Supervised Learning in Machine Learning

Supervised Learning in Machine Learning

Supervised Learning is the method of machine learning where a machine learning model learns a function from input-output pairs. These examples are labeled that means in a dataset each input is already tagged to some output. Our ML model will learn these examples in the training phase and predict the output if a new input is given.

Consider the below example dataset which says whether to decide to play/not given atmosphere properties. Each row is called an Example. This dataset is labeled and has input-output pairs where inputs are Outlook, Temperature, Humidity, and Wind speed, the output is Play/No Play.

Outlook Temperature Humidity Wind Speed Play/No Play
Sunny 85 75 80 0
Overcast 80 61 60 1
Sunny 90 65 70 0
Rainy 74 83 100 1
Rainy 72 58 110 0

Dataset showing example which is labeled

The output variable is Play/No Play:   0 – No Play, 1- Play

Supervised Learning process:

supervisedLearning-1

Prepare the data: The first step in the supervised learning process is to prepare the data for the model. It includes removing unwanted records or filling missing data. After preparing the data we will split our dataset into two parts namely Train dataset and Test dataset.
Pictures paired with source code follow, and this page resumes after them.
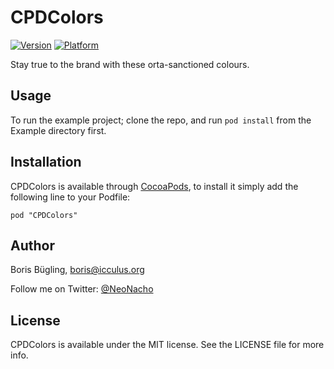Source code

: # CPDColors

[![Version](http://cocoapod-badges.herokuapp.com/v/CPDColors/badge.png)](http://cocoadocs.org/docsets/CPDColors)
[![Platform](http://cocoapod-badges.herokuapp.com/p/CPDColors/badge.png)](http://cocoadocs.org/docsets/CPDColors)

Stay true to the brand with these orta-sanctioned colours.

## Usage

To run the example project; clone the repo, and run `pod install` from the Example directory first.

## Installation

CPDColors is available through [CocoaPods](http://cocoapods.org), to install
it simply add the following line to your Podfile:

    pod "CPDColors"

## Author

Boris Bügling, boris@icculus.org

Follow me on Twitter: [@NeoNacho](https://twitter.com/NeoNacho)

## License

CPDColors is available under the MIT license. See the LICENSE file for more info.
Select an Algorithm: We have many supervised learning algorithms today and we can select any one of the algorithms in this step. Some popular ones are given below:

  1. Logistic regression
  2. K-Nearest Neighbors (KNN)
  3. Naïve Bayes
  4. Support Vector Machines (SVM)
  5. Linear regression

Train a model: In this step, we will train our model using the selected algorithm with the train data.
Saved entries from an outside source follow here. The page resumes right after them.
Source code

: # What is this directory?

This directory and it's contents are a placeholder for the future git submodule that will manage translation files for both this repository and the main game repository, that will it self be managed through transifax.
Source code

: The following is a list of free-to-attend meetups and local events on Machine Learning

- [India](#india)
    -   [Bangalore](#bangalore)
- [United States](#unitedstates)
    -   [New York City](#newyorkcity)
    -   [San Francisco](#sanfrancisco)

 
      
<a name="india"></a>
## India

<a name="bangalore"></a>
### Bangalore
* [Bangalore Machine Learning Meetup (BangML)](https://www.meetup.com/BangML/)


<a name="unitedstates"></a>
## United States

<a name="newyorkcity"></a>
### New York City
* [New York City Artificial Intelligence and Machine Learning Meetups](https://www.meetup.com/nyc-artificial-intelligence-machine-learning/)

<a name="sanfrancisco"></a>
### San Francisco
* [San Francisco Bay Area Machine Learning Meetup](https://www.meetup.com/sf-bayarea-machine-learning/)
Validation method: We will validate our train model in this step using cross-validation methods.

Predictions on test data: Now, our model has trained on train data. In this phase, we start predicting the output on test data.

Evaluate a model: Now, we have our model predicted output on test data and original output on test data. Evaluation of a model tells us how accurate our model is predicting the output. Methods like accuracy, confusion matrix, AUC-ROC curve, Root Mean Square Error (RMSE), etc. are used to evaluate our model based on the problem in hand.

In supervised learning, evaluation is performed by selecting different algorithms for the model, and whichever algorithm is giving a high performance on test data, we will use that algorithm for our final model.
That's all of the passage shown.